DATA FOR THIS EXERCISE:

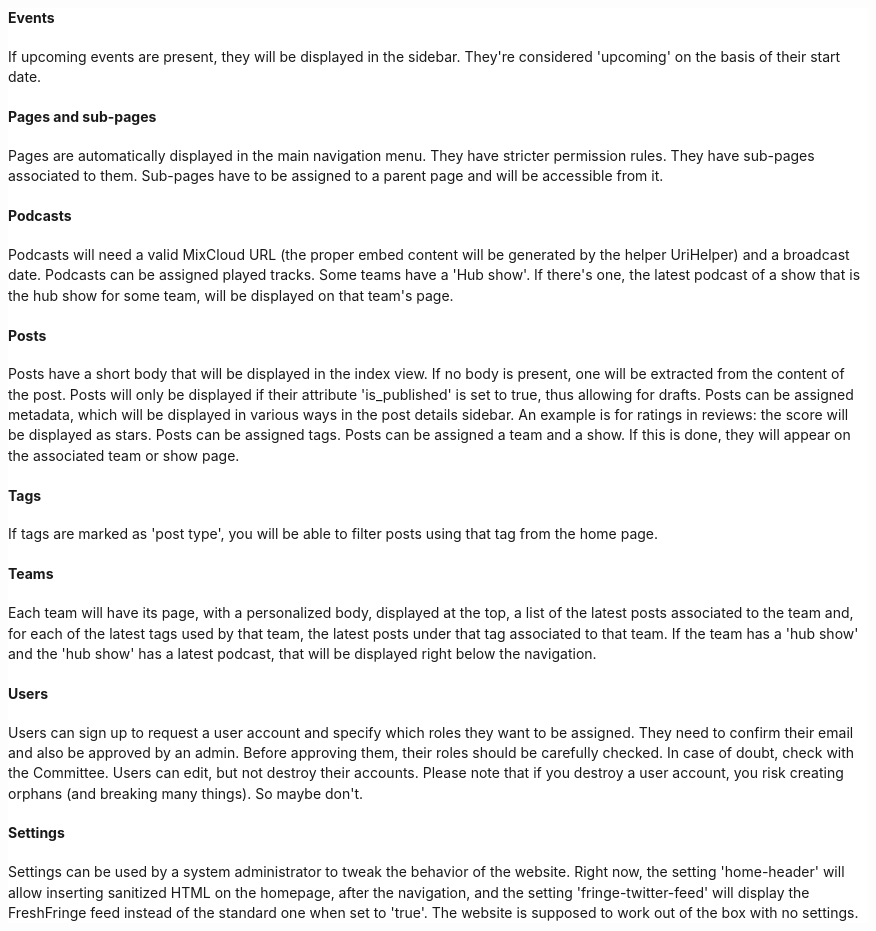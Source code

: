 #### Events
If upcoming events are present, they will be displayed in the sidebar. They're
considered 'upcoming' on the basis of their start date.

#### Pages and sub-pages
Pages are automatically displayed in the main navigation menu. They have stricter
permission rules. They have sub-pages associated to them.
Sub-pages have to be assigned to a parent page and will be accessible from it.

#### Podcasts
Podcasts will need a valid MixCloud URL (the proper embed content will be
generated by the helper UriHelper) and a broadcast date.
Podcasts can be assigned played tracks.
Some teams have a 'Hub show'. If there's one, the latest podcast of a show that
is the hub show for some team, will be displayed on that team's page.

#### Posts
Posts have a short body that will be displayed in the index view. If no body is
present, one will be extracted from the content of the post. Posts will only be
displayed if their attribute 'is_published' is set to true, thus allowing for
drafts.
Posts can be assigned metadata, which will be displayed in various ways in the
post details sidebar. An example is for ratings in reviews: the score will be
displayed as stars. Posts can be assigned tags.
Posts can be assigned a team and a show. If this is done, they will appear
on the associated team or show page.

#### Tags
If tags are marked as 'post type', you will be able to filter posts using that
tag from the home page.

#### Teams
Each team will have its page, with a personalized body, displayed at the top,
a list of the latest posts associated to the team and, for each of the latest
tags used by that team, the latest posts under that tag associated to that team.
If the team has a 'hub show' and the 'hub show' has a latest podcast, that will
be displayed right below the navigation.

#### Users
Users can sign up to request a user account and specify which roles they want
to be assigned. They need to confirm their email and also be approved by an
admin. Before approving them, their roles should be carefully checked. In case
of doubt, check with the Committee. Users can edit, but not destroy their
accounts. Please note that if you destroy a user account, you risk creating
orphans (and breaking many things). So maybe don't.

#### Settings
Settings can be used by a system administrator to tweak the behavior of the
website. Right now, the setting 'home-header' will allow inserting sanitized
HTML on the homepage, after the navigation, and the setting
'fringe-twitter-feed' will display the FreshFringe feed instead of the standard
one when set to 'true'. The website is supposed to work out of the box with
no settings.
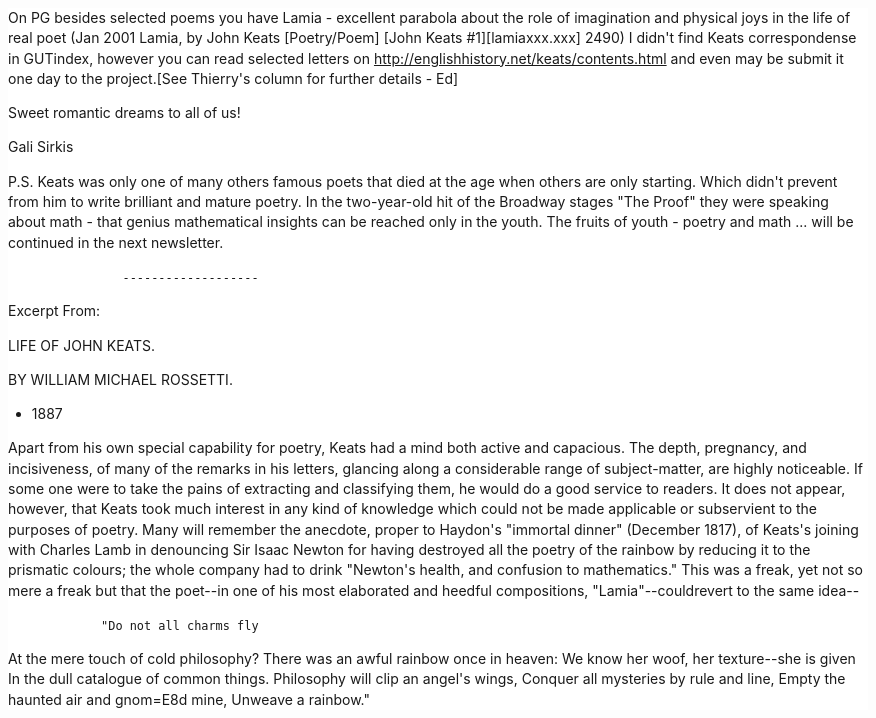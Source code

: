 On PG besides selected poems you have Lamia - excellent parabola about
the role of imagination and physical joys in the life of real poet
(Jan 2001 Lamia, by John Keats [Poetry/Poem] [John Keats #1][lamiaxxx.xxx]
2490) I didn't find Keats correspondense in GUTindex, however you can
read selected letters on http://englishhistory.net/keats/contents.html
and even may be submit it one day to the project.[See Thierry's column
for further details - Ed]

Sweet romantic dreams to all of us!

Gali Sirkis


P.S. Keats was only one of many others famous poets that died at the
age when others are only starting. Which didn't prevent from him to
write brilliant and mature poetry. In the two-year-old hit of the
Broadway stages "The Proof" they were speaking about math - that
genius mathematical insights can be reached only in the youth. The
fruits of youth - poetry and math ... will be continued in the next
newsletter.

                    -------------------

Excerpt From:

LIFE OF JOHN KEATS.

BY WILLIAM MICHAEL ROSSETTI.

- 1887


Apart from his own special capability for poetry, Keats had a mind
both active and capacious. The depth, pregnancy, and incisiveness, of
many of the remarks in his letters, glancing along a considerable
range of subject-matter, are highly noticeable. If some one were to
take the pains of extracting and classifying them, he would do a good
service to readers. It does not appear, however, that Keats took much
interest in any kind of knowledge which could not be made applicable
or subservient to the purposes of poetry. Many will remember the
anecdote, proper to Haydon's "immortal dinner" (December 1817), of
Keats's joining with Charles Lamb in denouncing Sir Isaac Newton for
having destroyed all the poetry of the rainbow by reducing it to the
prismatic colours; the whole company had to drink "Newton's health,
and confusion to mathematics." This was a freak, yet not so mere a
freak but that the poet--in one of his most elaborated and heedful
compositions, "Lamia"--couldrevert to the same idea--



                 "Do not all charms fly
   At the mere touch of cold philosophy?
   There was an awful rainbow once in heaven:
   We know her woof, her texture--she is given
   In the dull catalogue of common things.
   Philosophy will clip an angel's wings,
   Conquer all mysteries by rule and line,
   Empty the haunted air and gnom=E8d mine,
   Unweave a rainbow."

TASK TO CARRY OUT:
The answer should contain nothing except the lines from the one with "Keats's joining with" to the end of the material above, each given again exactly.

SOLUTION FOR THIS EXERCISE:
Keats's joining with Charles Lamb in denouncing Sir Isaac Newton for
having destroyed all the poetry of the rainbow by reducing it to the
prismatic colours; the whole company had to drink "Newton's health,
and confusion to mathematics." This was a freak, yet not so mere a
freak but that the poet--in one of his most elaborated and heedful
compositions, "Lamia"--couldrevert to the same idea--



                 "Do not all charms fly
   At the mere touch of cold philosophy?
   There was an awful rainbow once in heaven:
   We know her woof, her texture--she is given
   In the dull catalogue of common things.
   Philosophy will clip an angel's wings,
   Conquer all mysteries by rule and line,
   Empty the haunted air and gnom=E8d mine,
   Unweave a rainbow."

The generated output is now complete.